(June 9, 2004) European leaders have vigorously rejected the offer of a ‘truce’ or ‘non-aggression’ from terrorist leader Osama bin Laden, who said his terror network al-Qaeda might spare Europe from further attack in exchange for the withdrawal of their troops from Iraq and Afghanistan. European leaders have unanimously said that there could be no negotiating with his al-Qaeda terrorist network.
Political leaders throughout Europe agreed that the best response to bin Laden's truce offer would be to ignore it while continuing to ferret out and stop terrorists all over the world.

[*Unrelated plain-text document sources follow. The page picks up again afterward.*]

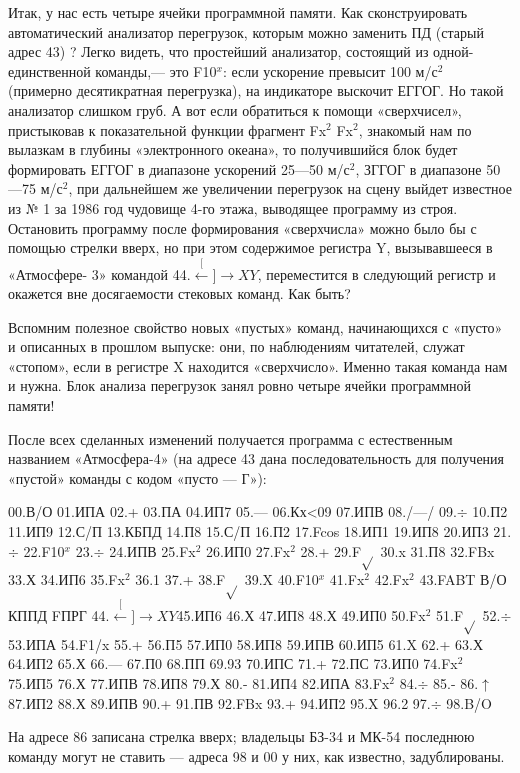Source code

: \documentclass[11pt,a4paper,oneside]{article}
\def\XY{$\stackrel[\leftarrow]{\rightarrow}{XY}$}
\begin{document}
Итак, у нас есть четыре ячейки программной памяти. Как сконструировать автоматический анализатор перегрузок, которым можно заменить ПД (старый адрес 43) ? Легко видеть, что простейший анализатор, состоящий из одной-единственной команды,— это F10$^{x}$: если ускорение превысит 100 м/с$^{2}$ (примерно десятикратная перегрузка), на индикаторе выскочит ЕГГОГ. Но такой анализатор слишком груб. А вот если обратиться к помощи «сверхчисел», пристыковав к показательной функции фрагмент Fx$^{2}$ Fx$^{2}$, знакомый нам по вылазкам в глубины «электронного океана», то получившийся блок будет формировать ЕГГОГ в диапазоне ускорений 25—50	м/с$^{2}$, ЗГГОГ в диапазоне 50—75 м/с$^{2}$, при дальнейшем же увеличении перегрузок на сцену выйдет известное из № 1 за 1986 год чудовище 4-го этажа, выводящее программу из строя. Остановить программу после формирования «сверхчисла» можно было бы с помощью стрелки вверх, но при этом содержимое регистра Y, вызывавшееся в «Атмосфере- 3» командой 44.\XY, переместится в следующий регистр и окажется вне досягаемости стековых команд. Как быть?

Вспомним полезное свойство новых «пустых» команд, начинающихся с «пусто» и описанных в прошлом выпуске: они, по наблюдениям читателей, служат «стопом», если в регистре X находится «сверхчисло». Именно такая команда нам и нужна. Блок анализа перегрузок занял ровно четыре ячейки программной памяти!

После всех сделанных изменений получается программа с естественным названием «Атмосфера-4» (на адресе 43 дана последовательность для получения «пустой» команды с кодом «пусто — Г»):

00.В/О 01.ИПА 02.+ 03.ПА 04.ИП7 05.— 06.Кх<09 07.ИПВ 08./—/ 09.$\div$ 10.П2 11.ИП9 12.С/П 13.КБПД 14.П8 15.С/П 16.П2 17.Fcos 18.ИП1 19.ИП8 20.ИП3 21.$\div$ 22.F10$^{x}$ 23.$\div$ 24.ИПВ 25.Fx$^{2}$ 26.ИП0 27.Fx$^{2}$ 28.+ 29.F$\sqrt{}$ 30.x 31.П8 32.FBx 33.Х 34.ИП6 35.Fx$^{2}$ 36.1 37.+ 38.F$\sqrt{}$ 39.X 40.F10$^{x}$ 41.Fx$^{2}$ 42.Fx$^{2}$ 43.FABT В/О КППД FПРГ 44.\XY 45.ИП6 46.Х 47.ИП8 48.Х 49.ИП0
50.Fx$^{2}$ 51.F$\sqrt{}$ 52.$\div$ 53.ИПА 54.F1/x 55.+ 56.П5 57.ИП0 58.ИП8 59.ИПВ 60.ИП5 61.X 62.+ 63.Х 64.ИП2 65.Х 66.— 67.П0 68.ПП 69.93 70.ИПС 71.+ 72.ПС 73.ИП0 74.Fx$^{2}$ 75.ИП5 76.Х 77.ИПВ 78.ИП8 79.Х 80.- 81.ИП4 82.ИПА 83.Fx$^{2}$ 84.$\div$ 85.- 86.$\uparrow$ 87.ИП2 88.Х 89.ИПВ 90.+ 91.ПВ 92.FBx 93.+ 94.ИП2 95.X 96.2 97.$\div$ 98.B/O

На адресе 86 записана стрелка вверх; владельцы БЗ-34 и МК-54 последнюю команду могут не ставить — адреса 98 и 00 у них, как известно, задублированы.
\end{document}
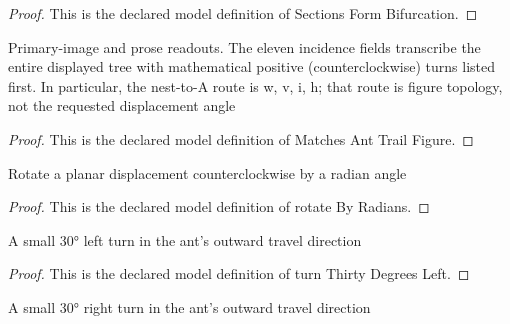 \begin{proof}
  This is the declared model definition of Sections Form Bifurcation.
\end{proof}
\begin{definition}
  \label{def:physics:phyx-mini-0734:phyxminiproblems-problemphyxmini0734-matchesanttrailfigure}
  Primary-image and prose readouts. The eleven incidence fields transcribe the entire displayed tree with mathematical positive (counterclockwise) turns listed first. In particular, the nest-to-A route is w, v, i, h; that route is figure topology, not the requested displacement angle
\end{definition}
\begin{proof}
  This is the declared model definition of Matches Ant Trail Figure.
\end{proof}
\begin{definition}
  \label{def:physics:phyx-mini-0734:phyxminiproblems-problemphyxmini0734-rotatebyradians}
  Rotate a planar displacement counterclockwise by a radian angle
\end{definition}
\begin{proof}
  This is the declared model definition of rotate By Radians.
\end{proof}
\begin{definition}
  \label{def:physics:phyx-mini-0734:phyxminiproblems-problemphyxmini0734-turnthirtydegreesleft}
  A small 30° left turn in the ant's outward travel direction
\end{definition}
\begin{proof}
  This is the declared model definition of turn Thirty Degrees Left.
\end{proof}
\begin{definition}
  \label{def:physics:phyx-mini-0734:phyxminiproblems-problemphyxmini0734-turnthirtydegreesright}
  A small 30° right turn in the ant's outward travel direction
\end{definition}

Many saw the audio-taped offer as a blatant attempt by the al-Qaeda leader to drive a wedge between America and its European allies, and between the European electorate and their governments. Analysts said the message appeared to mark a new strategy of trying to manipulate antiwar sentiment in Europe to bring pressure on governments that support the United States.
On the tape, the speaker said the offer was "in response to the recent positive developments that have appeared," an apparent reference to elections in Spain three days after the March 11 Madrid bombings and the subsequent defeat of Spain's ruling party when the Spanish people took to the streets and blamed their own government rather than al-Qaeda for the Madrid atrocity. This may have sent bin Laden a message that he could use terrorism to influence European policy.
In the message, which runs just over seven minutes long, the purported bin Laden said "the truce will begin when the last soldier leaves our countries." The man also states that recent polls have shown that the majority of Europeans want to reconcile with the Islamic world and calls on European governments to respond to the offer within three months.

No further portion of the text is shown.